The health crisis has led France Télévisions' engineering to accelerate the deployment of technical solutions that limit the presence of employees on site, and news editing is not an exception. During the first containment, a technical solution that we are familiar with was used, namely the device that accompanies nomadic editors: a macBookpro on which Adobe Première is installed. This device, set up in an emergency, has reached its limits. Another solution was therefore devised for the autumn for the production of the head office news: national editions, Franceinfo and Paris Ile de France, here is the principle.

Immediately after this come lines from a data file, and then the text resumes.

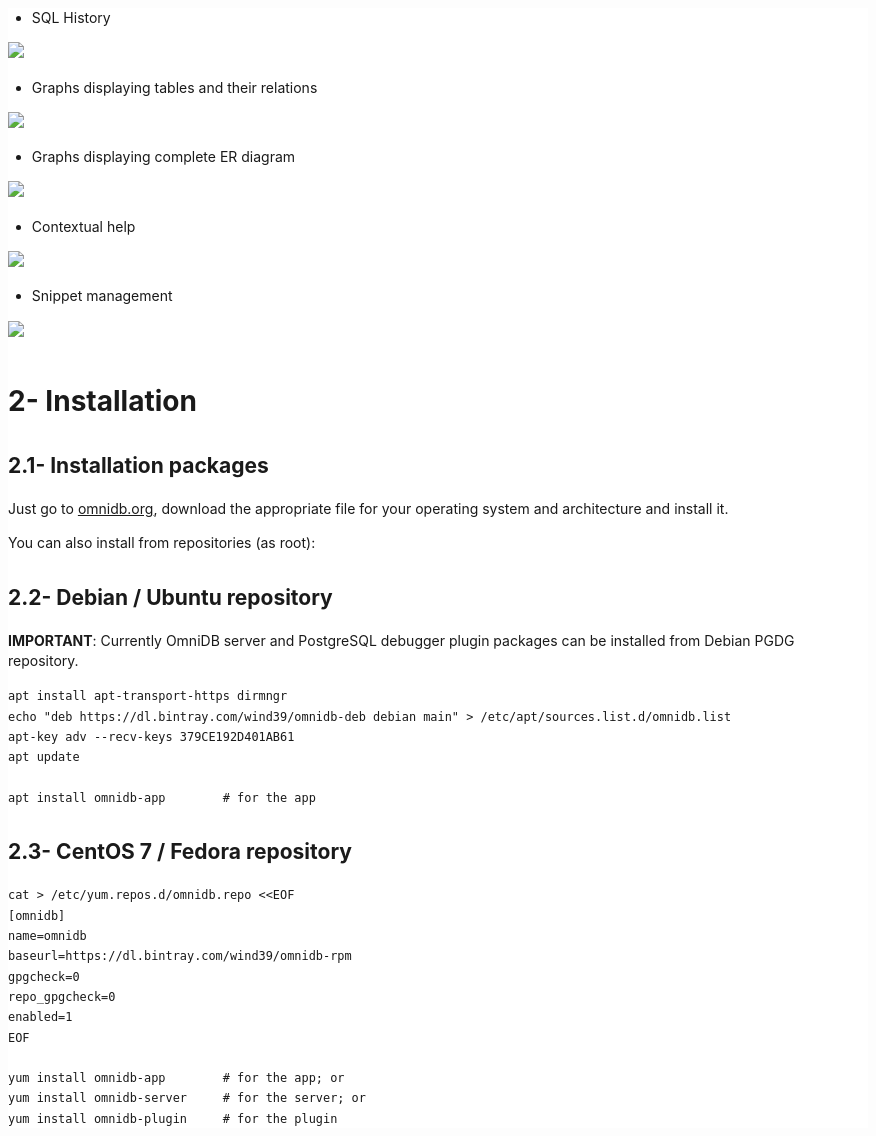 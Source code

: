   - SQL History

![](https://raw.githubusercontent.com/OmniDB/doc/master/img/image_203.png)

  - Graphs displaying tables and their relations

![](https://raw.githubusercontent.com/OmniDB/doc/master/img/image_059.png)

  - Graphs displaying complete ER diagram

![](https://omnidb.org/images/screenshots/screen01.png)

  - Contextual help

![](https://raw.githubusercontent.com/OmniDB/doc/master/img/image_071.png)

  - Snippet management

![](https://raw.githubusercontent.com/OmniDB/doc/master/img/image_127.png)


# 2- Installation

## 2.1- Installation packages

Just go to [omnidb.org](https://omnidb.org), download the appropriate file for
your operating system and architecture and install it.

You can also install from repositories (as root):

## 2.2- Debian / Ubuntu repository

**IMPORTANT**: Currently OmniDB server and PostgreSQL debugger plugin packages
can be installed from Debian PGDG repository.

```
apt install apt-transport-https dirmngr
echo "deb https://dl.bintray.com/wind39/omnidb-deb debian main" > /etc/apt/sources.list.d/omnidb.list
apt-key adv --recv-keys 379CE192D401AB61
apt update

apt install omnidb-app        # for the app
```

## 2.3- CentOS 7 / Fedora repository

```
cat > /etc/yum.repos.d/omnidb.repo <<EOF
[omnidb]
name=omnidb
baseurl=https://dl.bintray.com/wind39/omnidb-rpm
gpgcheck=0
repo_gpgcheck=0
enabled=1
EOF

yum install omnidb-app        # for the app; or
yum install omnidb-server     # for the server; or
yum install omnidb-plugin     # for the plugin
```
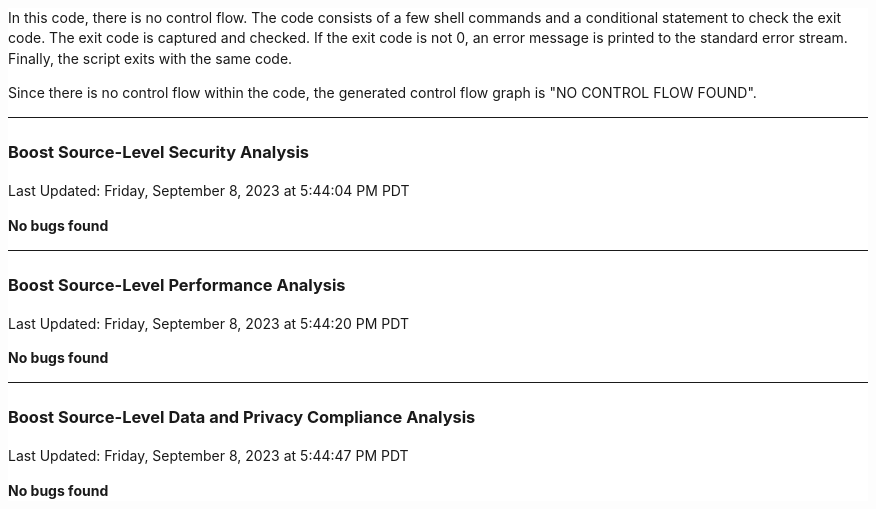 In this code, there is no control flow. The code consists of a few shell commands and a conditional statement to check the exit code. The exit code is captured and checked. If the exit code is not 0, an error message is printed to the standard error stream. Finally, the script exits with the same code.

Since there is no control flow within the code, the generated control flow graph is "NO CONTROL FLOW FOUND".



---

### Boost Source-Level Security Analysis

Last Updated: Friday, September 8, 2023 at 5:44:04 PM PDT

**No bugs found**



---

### Boost Source-Level Performance Analysis

Last Updated: Friday, September 8, 2023 at 5:44:20 PM PDT

**No bugs found**



---

### Boost Source-Level Data and Privacy Compliance Analysis

Last Updated: Friday, September 8, 2023 at 5:44:47 PM PDT

**No bugs found**

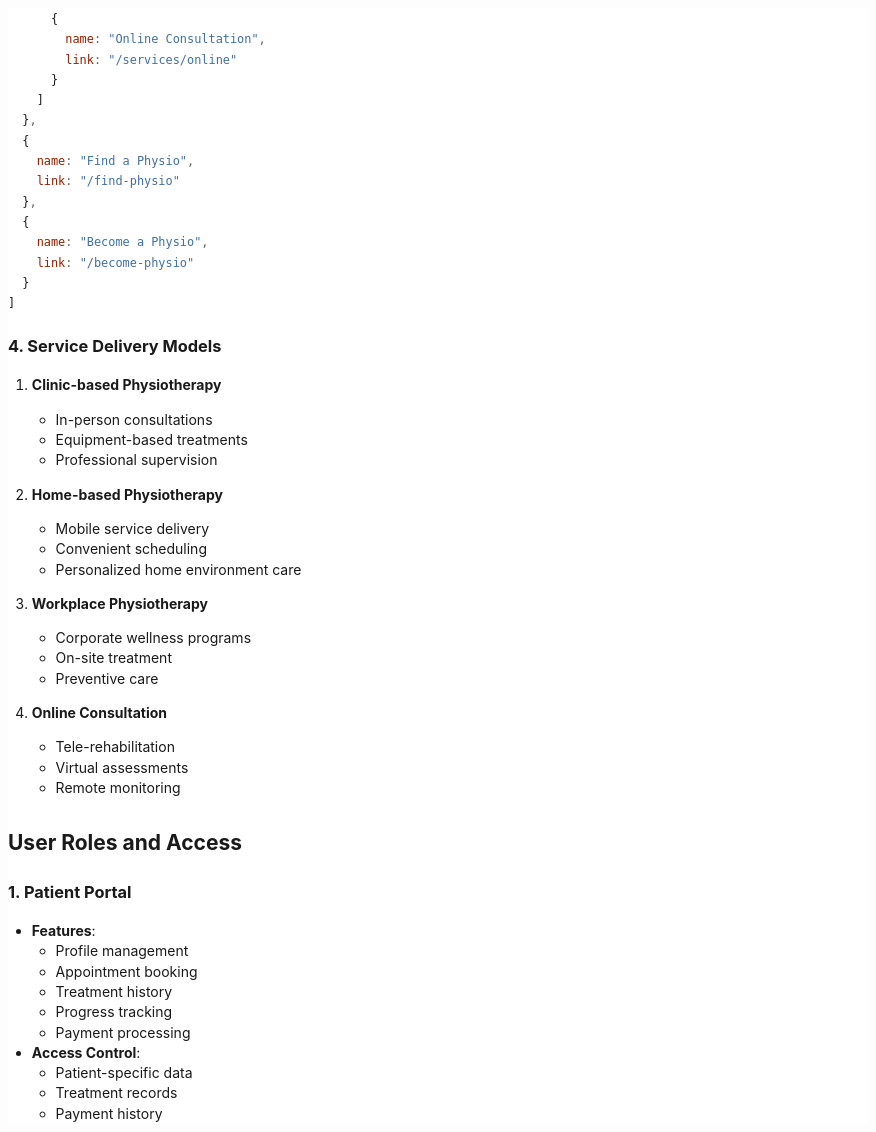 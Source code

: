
 ```javascript
      {
        name: "Online Consultation",
        link: "/services/online"
      }
    ]
  },
  {
    name: "Find a Physio",
    link: "/find-physio"
  },
  {
    name: "Become a Physio",
    link: "/become-physio"
  }
]
```

### 4. Service Delivery Models
1. **Clinic-based Physiotherapy**
   - In-person consultations
   - Equipment-based treatments
   - Professional supervision

2. **Home-based Physiotherapy**
   - Mobile service delivery
   - Convenient scheduling
   - Personalized home environment care

3. **Workplace Physiotherapy**
   - Corporate wellness programs
   - On-site treatment
   - Preventive care

4. **Online Consultation**
   - Tele-rehabilitation
   - Virtual assessments
   - Remote monitoring

## User Roles and Access

### 1. Patient Portal
- **Features**:
  - Profile management
  - Appointment booking
  - Treatment history
  - Progress tracking
  - Payment processing
- **Access Control**:
  - Patient-specific data
  - Treatment records
  - Payment history
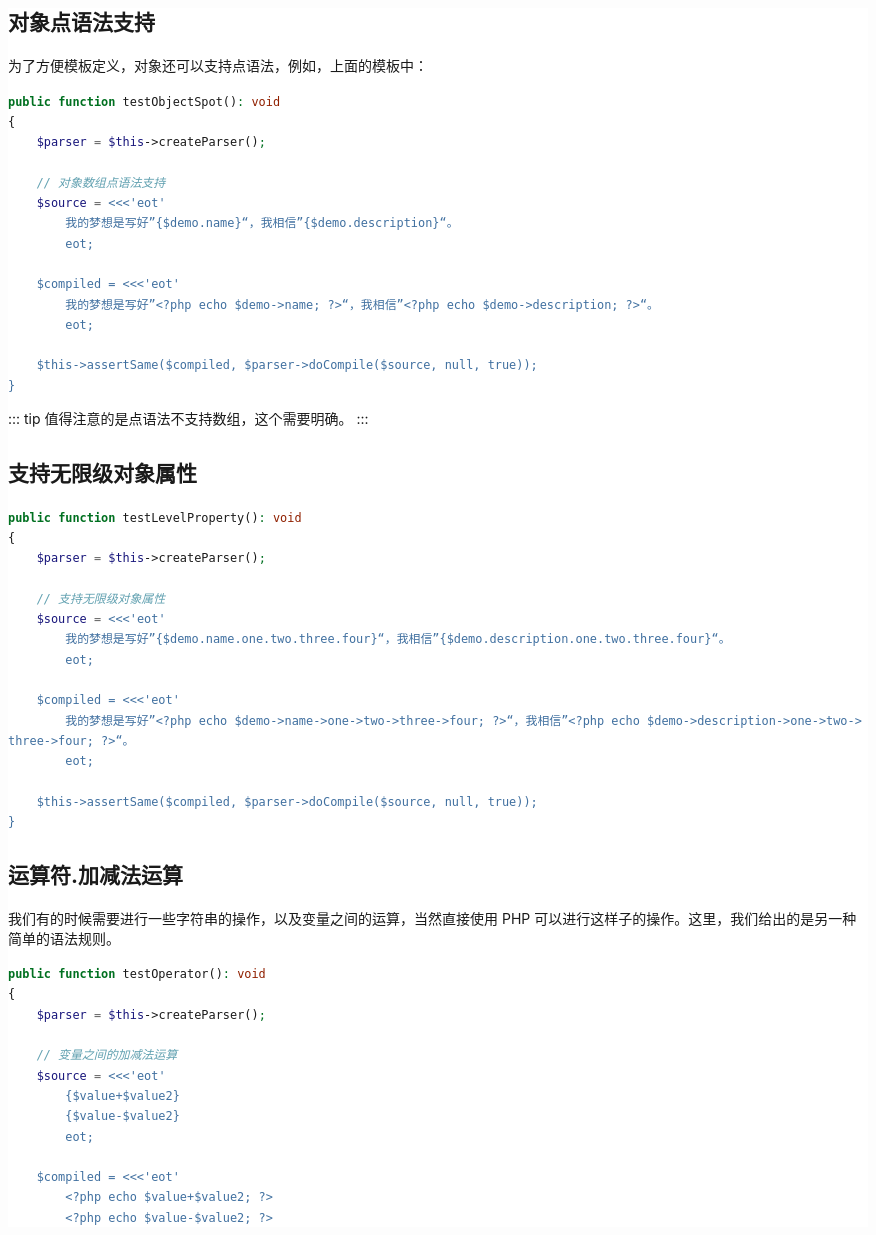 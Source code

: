 ## 对象点语法支持

为了方便模板定义，对象还可以支持点语法，例如，上面的模板中：

``` php
public function testObjectSpot(): void
{
    $parser = $this->createParser();

    // 对象数组点语法支持
    $source = <<<'eot'
        我的梦想是写好”{$demo.name}“，我相信”{$demo.description}“。
        eot;

    $compiled = <<<'eot'
        我的梦想是写好”<?php echo $demo->name; ?>“，我相信”<?php echo $demo->description; ?>“。
        eot;

    $this->assertSame($compiled, $parser->doCompile($source, null, true));
}
```
    
::: tip
值得注意的是点语法不支持数组，这个需要明确。
:::
    
## 支持无限级对象属性

``` php
public function testLevelProperty(): void
{
    $parser = $this->createParser();

    // 支持无限级对象属性
    $source = <<<'eot'
        我的梦想是写好”{$demo.name.one.two.three.four}“，我相信”{$demo.description.one.two.three.four}“。
        eot;

    $compiled = <<<'eot'
        我的梦想是写好”<?php echo $demo->name->one->two->three->four; ?>“，我相信”<?php echo $demo->description->one->two->three->four; ?>“。
        eot;

    $this->assertSame($compiled, $parser->doCompile($source, null, true));
}
```
    
## 运算符.加减法运算

我们有的时候需要进行一些字符串的操作，以及变量之间的运算，当然直接使用 PHP 可以进行这样子的操作。这里，我们给出的是另一种简单的语法规则。

``` php
public function testOperator(): void
{
    $parser = $this->createParser();

    // 变量之间的加减法运算
    $source = <<<'eot'
        {$value+$value2}
        {$value-$value2}
        eot;

    $compiled = <<<'eot'
        <?php echo $value+$value2; ?>
        <?php echo $value-$value2; ?>
``` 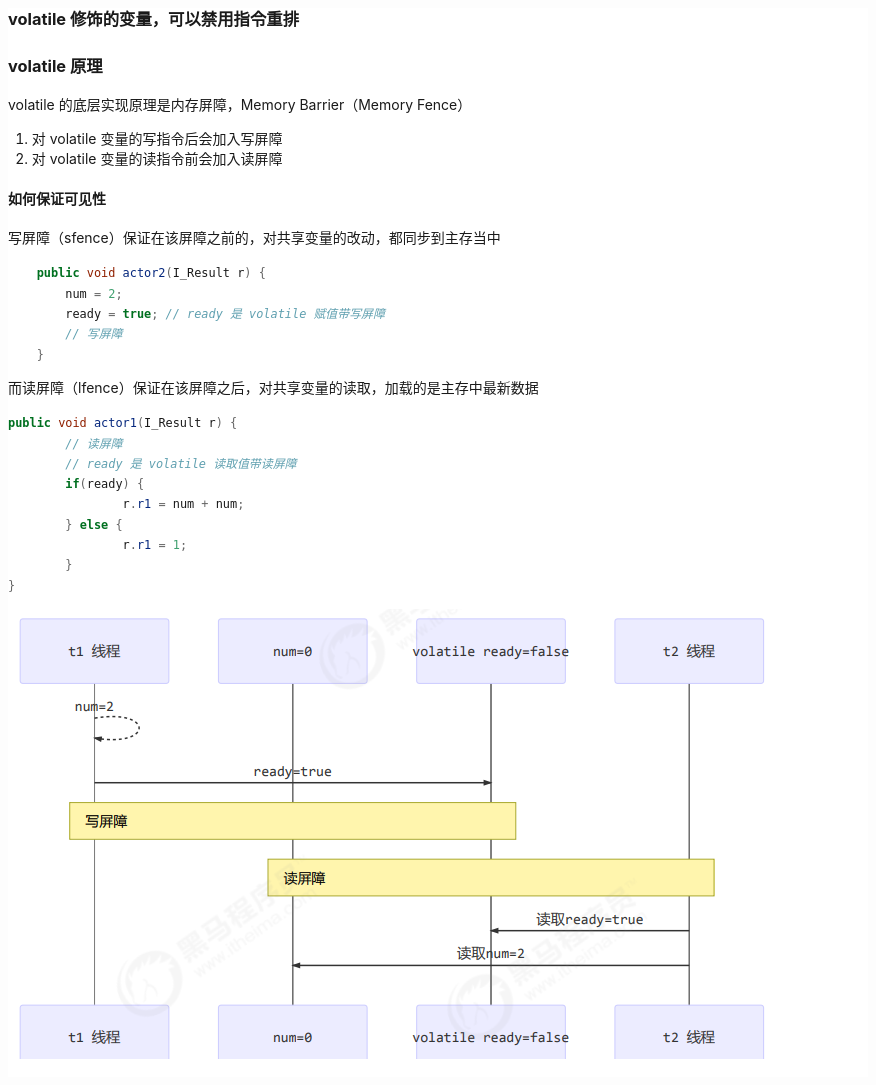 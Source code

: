 ### volatile 修饰的变量，可以禁用指令重排

### volatile 原理

volatile 的底层实现原理是内存屏障，Memory Barrier（Memory Fence）

1. 对 volatile 变量的写指令后会加入写屏障
2. 对 volatile 变量的读指令前会加入读屏障

#### **如何保证可见性**

写屏障（sfence）保证在该屏障之前的，对共享变量的改动，都同步到主存当中

```java
    public void actor2(I_Result r) {
        num = 2;
        ready = true; // ready 是 volatile 赋值带写屏障
        // 写屏障
    }
```

而读屏障（lfence）保证在该屏障之后，对共享变量的读取，加载的是主存中最新数据

```java
public void actor1(I_Result r) {
        // 读屏障
        // ready 是 volatile 读取值带读屏障
        if(ready) {
                r.r1 = num + num;
        } else {
                r.r1 = 1;
        }
}
```

![Untitled](/assets/images/MemoryImages/Untitled%208.png)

It's no longer a question of giving the editor with a high-performance computer for editing and exchanging video files, but a classical PC with Outlook email, intranet and the usual business applications. The CPU power and RAM required for video editing are elsewhere. The prerequisite for editing from home is a good Internet connection (fibre as far as possible) and a conventional PC. The same applies to the journalist, but a classic Internet connection will suffice.

On his PC, the editor is securely connected (via VPN) to the France Télévisions infrastructure. He uses the same business intranet as when he is on site, which gives him access to the production IT system (PAM: Production Asset Management). This is where he will have access to the media needed for his editing.

He will select them and give an order to copy them (from ifab) from the storage physically located at the France Télévisions (ifab) head office to the Amazon Cloud. It is in this same Cloud that his editing software, Adobe Premiere, is located.

From his computer, he can then connect to a PC located in the Amazon Cloud on which Premiere runs. This is called a Virtual Machine (VM). And in order to fully recover the usual working environment of a screen-based editing room, the media available in the Cloud are managed by the same PAM tool: Dalet Galaxy xCloud.

The editor will therefore be able to work from home as he would on site. Once his editing is finished, he will give a copy order (to ifab) so that it can be copied from the Cloud to FTV's internal storage and follow its usual path: mixing, broadcasting, etc.

But before that, he needs to be able to communicate with the journalist who is also at home (or in his editorial office). Microsoft Teams is the link between them, they see and hear each other and the journalist has access to Premiere's time line via screen sharing. The journalist will record his comment on his smartphone and then send the audio file to the editor, who will place it on a Premiere audio track.

The advantages of this Cloud solution

- No latency, an essential prerequisite for video editing.

- As far as hardware is concerned, a conventional PC is enough, the computing power, the RAM, everything is transferred to the Cloud.

- Scalability of the Cloud: if you want to allocate additional power to a machine, it's quick and easy. If more assembly stations are needed in the Cloud, they can be deployed quickly.

- Secure environment: under no circumstances do the media leave the FTV secure environment, they are never physically on the teleworking PC.

Possible and desired evolutions

Today, the process involves copying "high resolution" dailies (50 Mb/s) to the Amazon Cloud, which takes time and penalises the editing of "hot" subjects. In the long run, this "ingest" time should ideally be reduced by working with proxies (MPEG dash) that are less resource-intensive. This will be possible when the Dalet/Premiere couple will be able to manage editing with this proxy format.

Since 9 November, between 2 and 7 subjects per day have been edited in this way.